In hindsight, the conceptualisation of tax concessions in both reviews was in line with Surrey’s approach to tax expenditure, which placed scrutiny and evaluation at the centre. In contrast, the Asprey Review in 1975 used the term ‘tax concessions’ throughout the report, viewing them solely through the lenses of equity, simplicity, and efficiency, overlooking the fact that they are the equivalent of direct spending. This represents a significant missed opportunity in tax reform and the genuine management of tax expenditures.
Lessons from Australia
The result is that Australia has a large number of tax expenditures, with growth to date, yet without rigorous evaluation or governance to determine whether they achieve the intended policy objectives. The practice has largely remained focused on identification and reporting through an annual Tax Expenditures and Insights Statement, rather than applying management principles to these fiscal expenditures, treating them as direct outlays. The latest Statement indicates that there are over AUD 200 billion in annual concessions. This is a figure that, if administered as direct spending, would expand the federal Budget by more than one-third. Yet unlike direct spending programs, these concessions require no annual parliamentary appropriation, no systematic evaluation of whether they achieve their intended objectives, and no regular comparison against whether direct spending might deliver the same policy goal more effectively or equitably.

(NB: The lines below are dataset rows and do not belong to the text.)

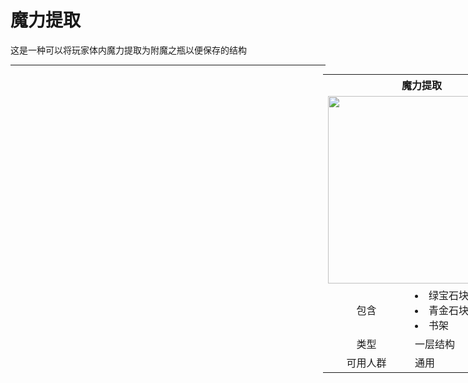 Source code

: # 魔力提取

这是一种可以将玩家体内魔力提取为附魔之瓶以便保存的结构

* * *

<table style="margin-top:0px;margin-left:500px;">
	<tr>
		<th colspan="3">魔力提取</th>
	</tr>
	<tr>
		<td colspan="3"><img src="https://raw.githubusercontent.com/T-TP/WorldTree-wiki/master/picture/%E7%BB%8F%E9%AA%8C%E6%8F%90%E5%8F%96.png" width="300px" height="300px"/></td>
	</tr>
	<tr>
		<td align="center">包含</td>
	        <td>
			<li>绿宝石块</li>
			<li>青金石块</li>
          		<li>书架</li>
       		</td>
	</tr>
	<tr>
		<td align="center">类型</td>
		<td>一层结构</td>
	</tr>
	<tr>
	      	<td align="center">可用人群</td>
	      	<td>通用</td>
	</tr>
</table>
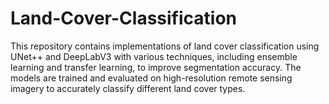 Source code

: # Land-Cover-Classification
This repository contains implementations of land cover classification using UNet++ and DeepLabV3 with various techniques, including ensemble learning and transfer learning, to improve segmentation accuracy. The models are trained and evaluated on high-resolution remote sensing imagery to accurately classify different land cover types.
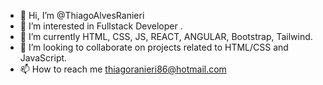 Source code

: - 👋 Hi, I’m @ThiagoAlvesRanieri
- 👀 I’m interested in Fullstack Developer .
- 🌱 I’m currently HTML, CSS, JS, REACT, ANGULAR, Bootstrap, Tailwind.
- 💞️ I’m looking to collaborate on projects related to HTML/CSS and JavaScript.
- 📫 How to reach me thiagoranieri86@hotmail.com

<!---
ThiagoAlvesRanieri/ThiagoAlvesRanieri is a ✨ special ✨ repository because its `README.md` (this file) appears on your GitHub profile.
You can click the Preview link to take a look at your changes.
--->
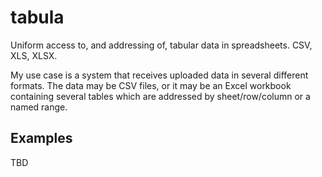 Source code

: # tabula
Uniform access to, and addressing of, tabular data in spreadsheets. CSV, XLS, XLSX.

My use case is a system that receives uploaded data in several different formats. The data may be CSV files, or it may be an Excel workbook containing several tables which are addressed by sheet/row/column or a named range.

## Examples
TBD
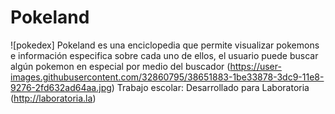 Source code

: # Pokeland
![pokedex]
Pokeland es una enciclopedia que permite visualizar pokemons e información especifica sobre cada uno de ellos, el usuario puede buscar algún pokemon en especial por medio del buscador
(https://user-images.githubusercontent.com/32860795/38651883-1be33878-3dc9-11e8-9276-2fd632ad64aa.jpg)
Trabajo escolar: Desarrollado para Laboratoria (http://laboratoria.la)
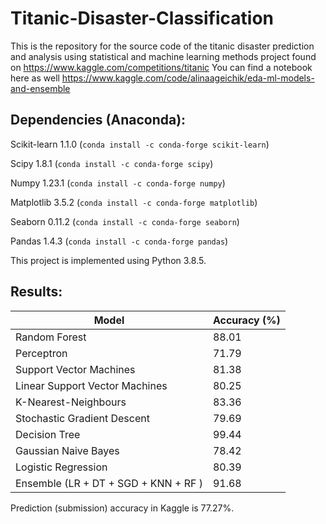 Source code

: # Titanic-Disaster-Classification
This is the repository for the source code of the titanic disaster prediction and analysis using statistical and machine learning methods project found on https://www.kaggle.com/competitions/titanic You can find a notebook here as well https://www.kaggle.com/code/alinaageichik/eda-ml-models-and-ensemble  
## Dependencies (Anaconda):  

Scikit-learn 1.1.0 (`conda install -c conda-forge scikit-learn`)  

Scipy 1.8.1 (`conda install -c conda-forge scipy`)  

Numpy 1.23.1 (`conda install -c conda-forge numpy`)  

Matplotlib 3.5.2 (`conda install -c conda-forge matplotlib`)  

Seaborn 0.11.2 (`conda install -c conda-forge seaborn`)  

Pandas 1.4.3 (`conda install -c conda-forge pandas`)    

This project is implemented using Python 3.8.5.

## Results:  

| Model | Accuracy (%) | 
| --- | --- |  
| Random Forest | 88.01 |
| Perceptron | 71.79 |  
| Support Vector Machines | 81.38 | 
| Linear Support Vector Machines | 80.25 | 
| K-Nearest-Neighbours | 83.36 | 
| Stochastic Gradient Descent | 79.69 | 
| Decision Tree | 99.44 | 
| Gaussian Naive Bayes | 78.42 | 
| Logistic Regression | 80.39 |
| Ensemble (LR + DT + SGD + KNN + RF ) | 91.68 |

Prediction (submission) accuracy in Kaggle is 77.27%.
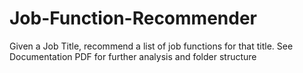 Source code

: # Job-Function-Recommender
Given a Job Title, recommend a list of job functions for that title.
See Documentation PDF for further analysis and folder structure
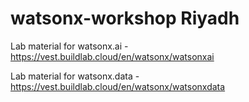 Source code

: # watsonx-workshop Riyadh

Lab material for watsonx.ai - https://vest.buildlab.cloud/en/watsonx/watsonxai

Lab material for watsonx.data - https://vest.buildlab.cloud/en/watsonx/watsonxdata
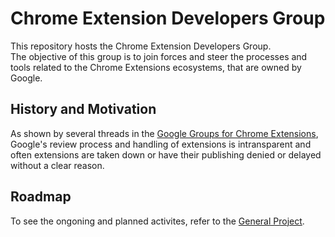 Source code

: # Chrome Extension Developers Group

This repository hosts the Chrome Extension Developers Group.  
The objective of this group is to join forces and steer the processes and tools related to the Chrome Extensions ecosystems, that are owned by Google.

## History and Motivation

As shown by several threads in the [Google Groups for Chrome Extensions][google-groups-for-chrome-ext], Google's review process and handling of extensions is intransparent and often extensions are taken down or have their publishing denied or delayed without a clear reason.

## Roadmap

To see the ongoning and planned activites, refer to the [General Project](https://github.com/orgs/chrome-extension-developers/projects/1).

[google-groups-for-chrome-ext]: https://groups.google.com/a/chromium.org/forum/?utm_medium=email&utm_source=footer#!topic/chromium-extensions/lCN_6H1-F30

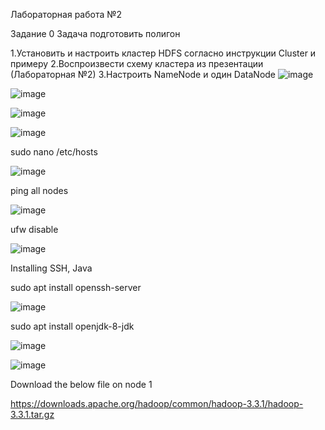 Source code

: Лабораторная работа №2

Задание 0
Задача подготовить полигон

1.Установить и настроить кластер HDFS согласно инструкции Cluster и примеру
2.Воспроизвести схему кластера из презентации (Лабораторная №2)
3.Настроить NameNode и один DataNode
![image](https://user-images.githubusercontent.com/79476134/144881182-2db0b0cd-baaf-487d-9d5b-b0d83a201e04.png)

![image](https://user-images.githubusercontent.com/79476134/144880945-fbd79ca1-7e53-4d47-af43-7020f394e752.png)

![image](https://user-images.githubusercontent.com/79476134/144881341-d7b22480-c13e-4f8b-a83f-ca8c0cc6524b.png)

![image](https://user-images.githubusercontent.com/79476134/144881425-89a51904-e841-462d-8a7a-a3d3685e04bf.png)

sudo nano /etc/hosts

![image](https://user-images.githubusercontent.com/79476134/144881673-83871199-6236-433e-8a72-190f9fcc121d.png)

ping all nodes 

![image](https://user-images.githubusercontent.com/79476134/144881977-2f6f7e7a-079a-461e-b347-4dcb2e8974bc.png)

ufw disable

![image](https://user-images.githubusercontent.com/79476134/144882243-c3a27c28-6df1-42c9-9362-3ff8ceb45ea0.png)

Installing SSH, Java

sudo apt install openssh-server

![image](https://user-images.githubusercontent.com/79476134/144882538-1e3d8f4f-f4a2-401a-bce2-a9d53a6d611c.png)

sudo apt install openjdk-8-jdk

![image](https://user-images.githubusercontent.com/79476134/144882864-5fcaeee9-a743-4c6c-a413-cf9d4acbd730.png)

![image](https://user-images.githubusercontent.com/79476134/144883260-3a7a72c2-b991-4b07-b4ce-88d206bd6452.png)

Download the below file on node 1

 https://downloads.apache.org/hadoop/common/hadoop-3.3.1/hadoop-3.3.1.tar.gz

Ultimately, through the review of Australia’s tax expenditure trajectory, we identified a potentially missed opportunity to advocate for more substantial reforms, highlighting the need for the continuous conceptualisation of tax expenditures as revenue foregone and as equivalent to direct spending, the development of comprehensive tax expenditure management frameworks and the application of the same level of scrutiny and evaluation as for direct spending. We continue to advocate for tax expenditure management rather than mere reporting (see our recent submission) and hope that the current Australian Board of Taxation’s Red Tape Reduction Review will take note. Our recommendations in that submission suggest that mandatory sunset clauses requiring evidence-based renewal, a Tax Expenditure Performance Dashboard that publishes compliance costs and distributional data for all major concessions, and a legacy provision cleanup to consolidate or repeal outdated measures are needed.